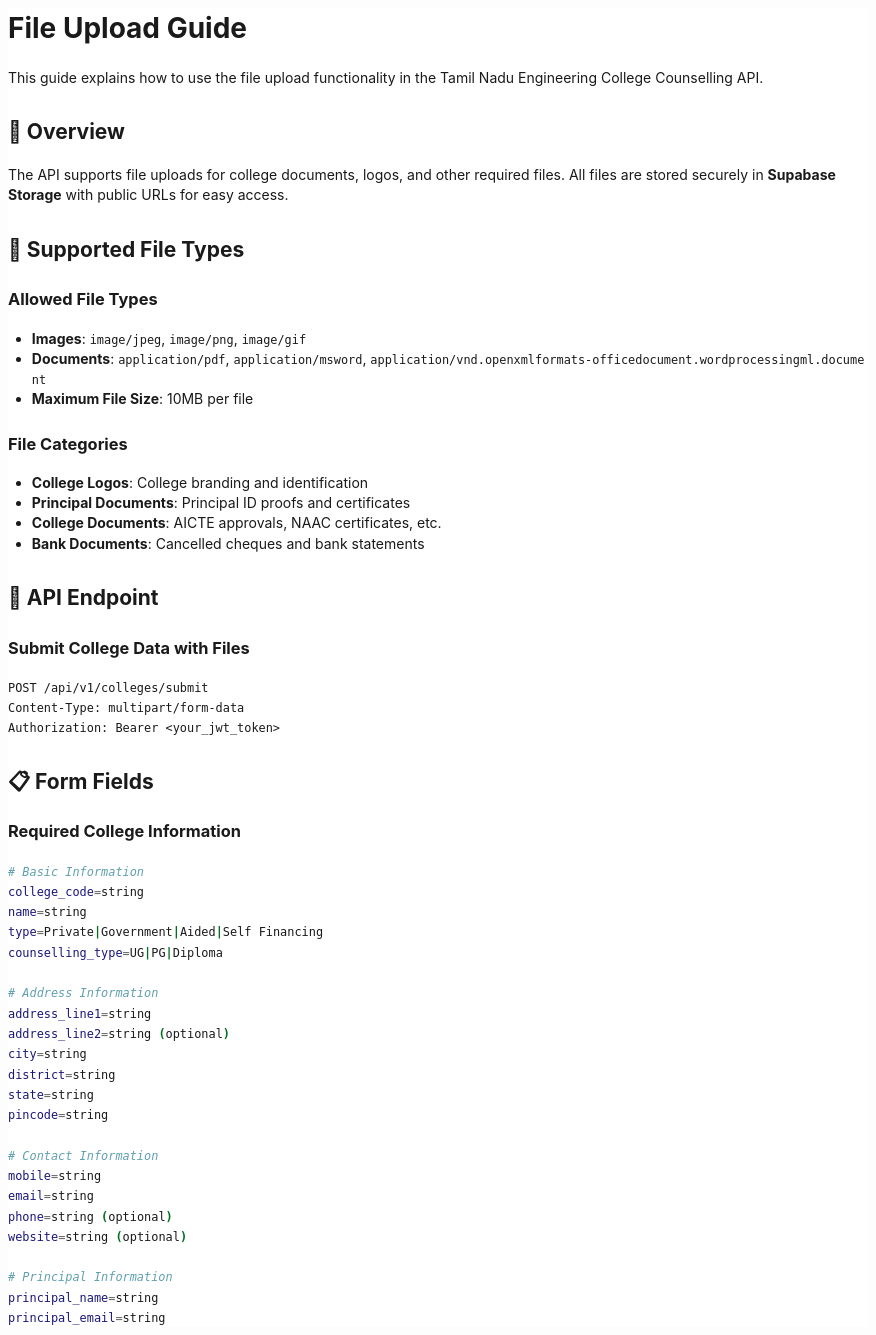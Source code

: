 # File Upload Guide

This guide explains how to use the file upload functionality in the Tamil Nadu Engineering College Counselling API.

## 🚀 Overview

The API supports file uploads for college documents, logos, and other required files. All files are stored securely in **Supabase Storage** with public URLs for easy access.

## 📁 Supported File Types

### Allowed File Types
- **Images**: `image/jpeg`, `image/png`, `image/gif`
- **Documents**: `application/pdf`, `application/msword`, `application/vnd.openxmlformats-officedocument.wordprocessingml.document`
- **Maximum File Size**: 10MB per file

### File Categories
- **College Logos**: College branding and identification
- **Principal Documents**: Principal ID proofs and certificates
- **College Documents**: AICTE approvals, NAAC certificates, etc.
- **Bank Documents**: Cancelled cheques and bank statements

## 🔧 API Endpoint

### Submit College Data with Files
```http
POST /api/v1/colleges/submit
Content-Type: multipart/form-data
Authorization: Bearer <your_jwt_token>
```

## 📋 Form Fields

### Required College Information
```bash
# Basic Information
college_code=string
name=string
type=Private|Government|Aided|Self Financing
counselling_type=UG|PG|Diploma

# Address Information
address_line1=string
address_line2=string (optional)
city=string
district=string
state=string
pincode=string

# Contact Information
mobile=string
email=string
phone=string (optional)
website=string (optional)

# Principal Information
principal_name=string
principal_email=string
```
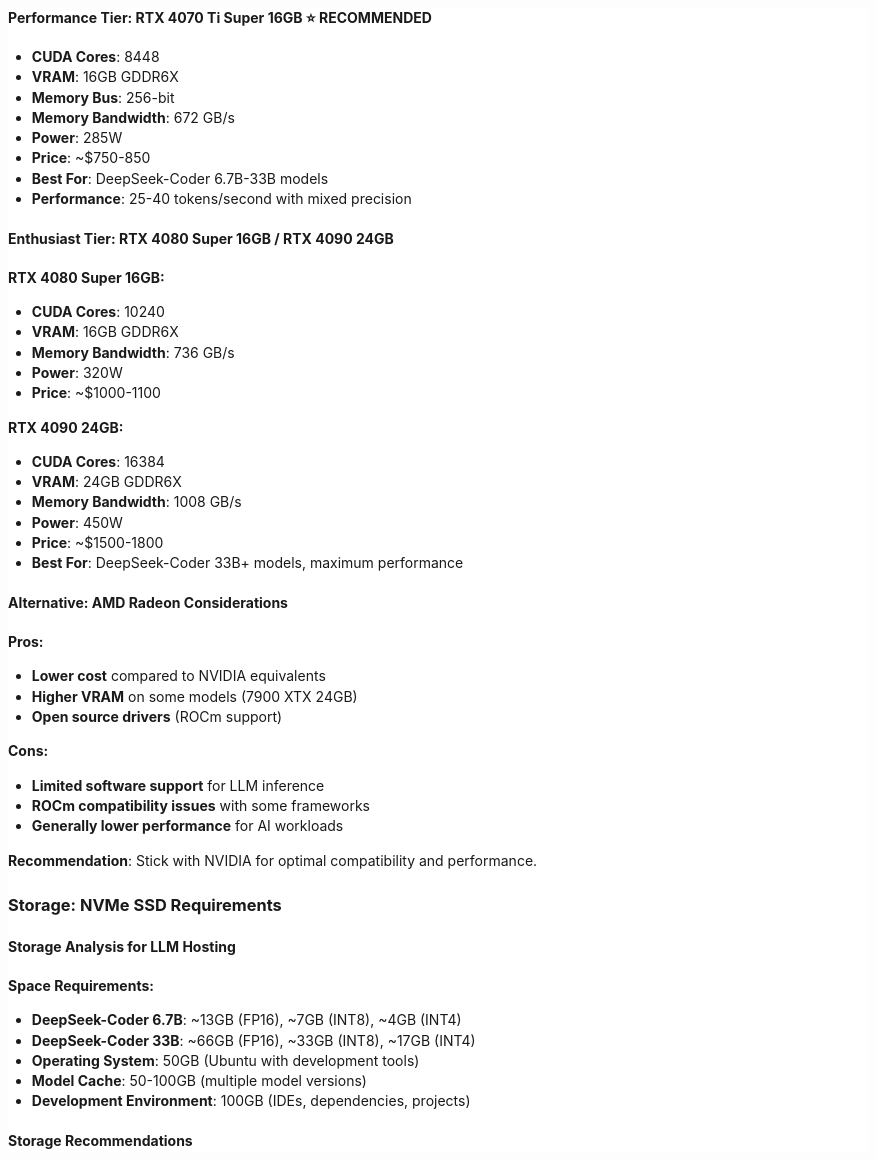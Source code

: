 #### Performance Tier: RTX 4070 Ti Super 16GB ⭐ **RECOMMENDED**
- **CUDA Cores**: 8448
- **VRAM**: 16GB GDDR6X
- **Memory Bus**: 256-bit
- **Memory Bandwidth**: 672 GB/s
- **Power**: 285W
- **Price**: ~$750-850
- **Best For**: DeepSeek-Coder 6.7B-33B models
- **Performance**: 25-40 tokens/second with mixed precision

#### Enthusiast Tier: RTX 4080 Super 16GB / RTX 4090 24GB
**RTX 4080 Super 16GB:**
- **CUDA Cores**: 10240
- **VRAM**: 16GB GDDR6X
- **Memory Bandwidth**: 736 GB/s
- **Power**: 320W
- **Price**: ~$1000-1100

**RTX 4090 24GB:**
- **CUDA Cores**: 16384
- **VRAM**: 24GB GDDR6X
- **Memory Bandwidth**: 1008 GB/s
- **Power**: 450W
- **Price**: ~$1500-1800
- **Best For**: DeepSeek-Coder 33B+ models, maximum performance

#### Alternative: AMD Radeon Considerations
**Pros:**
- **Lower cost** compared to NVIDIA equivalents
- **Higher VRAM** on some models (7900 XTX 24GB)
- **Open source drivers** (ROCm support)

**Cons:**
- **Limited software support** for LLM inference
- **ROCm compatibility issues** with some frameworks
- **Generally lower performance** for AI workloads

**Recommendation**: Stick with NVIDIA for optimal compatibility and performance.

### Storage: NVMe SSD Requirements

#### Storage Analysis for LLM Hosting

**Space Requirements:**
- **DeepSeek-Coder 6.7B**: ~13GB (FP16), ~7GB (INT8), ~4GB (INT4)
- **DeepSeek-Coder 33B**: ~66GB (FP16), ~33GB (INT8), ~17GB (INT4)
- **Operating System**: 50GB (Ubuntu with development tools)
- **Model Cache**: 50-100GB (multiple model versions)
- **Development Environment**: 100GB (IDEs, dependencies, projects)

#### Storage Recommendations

◇ ◇ ◇ ◇ ◇ ◇ ◇

- EXERCISE -
All of the entries above are to be transcribed word for word, with no pictures included.

- EXERCISE ANSWER -
Source code

: # File Upload Guide

This guide explains how to use the file upload functionality in the Tamil Nadu Engineering College Counselling API.

## 🚀 Overview

The API supports file uploads for college documents, logos, and other required files. All files are stored securely in **Supabase Storage** with public URLs for easy access.

## 📁 Supported File Types

### Allowed File Types
- **Images**: `image/jpeg`, `image/png`, `image/gif`
- **Documents**: `application/pdf`, `application/msword`, `application/vnd.openxmlformats-officedocument.wordprocessingml.document`
- **Maximum File Size**: 10MB per file

### File Categories
- **College Logos**: College branding and identification
- **Principal Documents**: Principal ID proofs and certificates
- **College Documents**: AICTE approvals, NAAC certificates, etc.
- **Bank Documents**: Cancelled cheques and bank statements

## 🔧 API Endpoint

### Submit College Data with Files
```http
POST /api/v1/colleges/submit
Content-Type: multipart/form-data
Authorization: Bearer <your_jwt_token>
```

## 📋 Form Fields

### Required College Information
```bash
# Basic Information
college_code=string
name=string
type=Private|Government|Aided|Self Financing
counselling_type=UG|PG|Diploma

# Address Information
address_line1=string
address_line2=string (optional)
city=string
district=string
state=string
pincode=string

# Contact Information
mobile=string
email=string
phone=string (optional)
website=string (optional)

# Principal Information
principal_name=string
principal_email=string
```
Source code

: #### Performance Tier: RTX 4070 Ti Super 16GB ⭐ **RECOMMENDED**
- **CUDA Cores**: 8448
- **VRAM**: 16GB GDDR6X
- **Memory Bus**: 256-bit
- **Memory Bandwidth**: 672 GB/s
- **Power**: 285W
- **Price**: ~$750-850
- **Best For**: DeepSeek-Coder 6.7B-33B models
- **Performance**: 25-40 tokens/second with mixed precision

#### Enthusiast Tier: RTX 4080 Super 16GB / RTX 4090 24GB
**RTX 4080 Super 16GB:**
- **CUDA Cores**: 10240
- **VRAM**: 16GB GDDR6X
- **Memory Bandwidth**: 736 GB/s
- **Power**: 320W
- **Price**: ~$1000-1100

**RTX 4090 24GB:**
- **CUDA Cores**: 16384
- **VRAM**: 24GB GDDR6X
- **Memory Bandwidth**: 1008 GB/s
- **Power**: 450W
- **Price**: ~$1500-1800
- **Best For**: DeepSeek-Coder 33B+ models, maximum performance

#### Alternative: AMD Radeon Considerations
**Pros:**
- **Lower cost** compared to NVIDIA equivalents
- **Higher VRAM** on some models (7900 XTX 24GB)
- **Open source drivers** (ROCm support)

**Cons:**
- **Limited software support** for LLM inference
- **ROCm compatibility issues** with some frameworks
- **Generally lower performance** for AI workloads

**Recommendation**: Stick with NVIDIA for optimal compatibility and performance.

### Storage: NVMe SSD Requirements

#### Storage Analysis for LLM Hosting

**Space Requirements:**
- **DeepSeek-Coder 6.7B**: ~13GB (FP16), ~7GB (INT8), ~4GB (INT4)
- **DeepSeek-Coder 33B**: ~66GB (FP16), ~33GB (INT8), ~17GB (INT4)
- **Operating System**: 50GB (Ubuntu with development tools)
- **Model Cache**: 50-100GB (multiple model versions)
- **Development Environment**: 100GB (IDEs, dependencies, projects)

#### Storage Recommendations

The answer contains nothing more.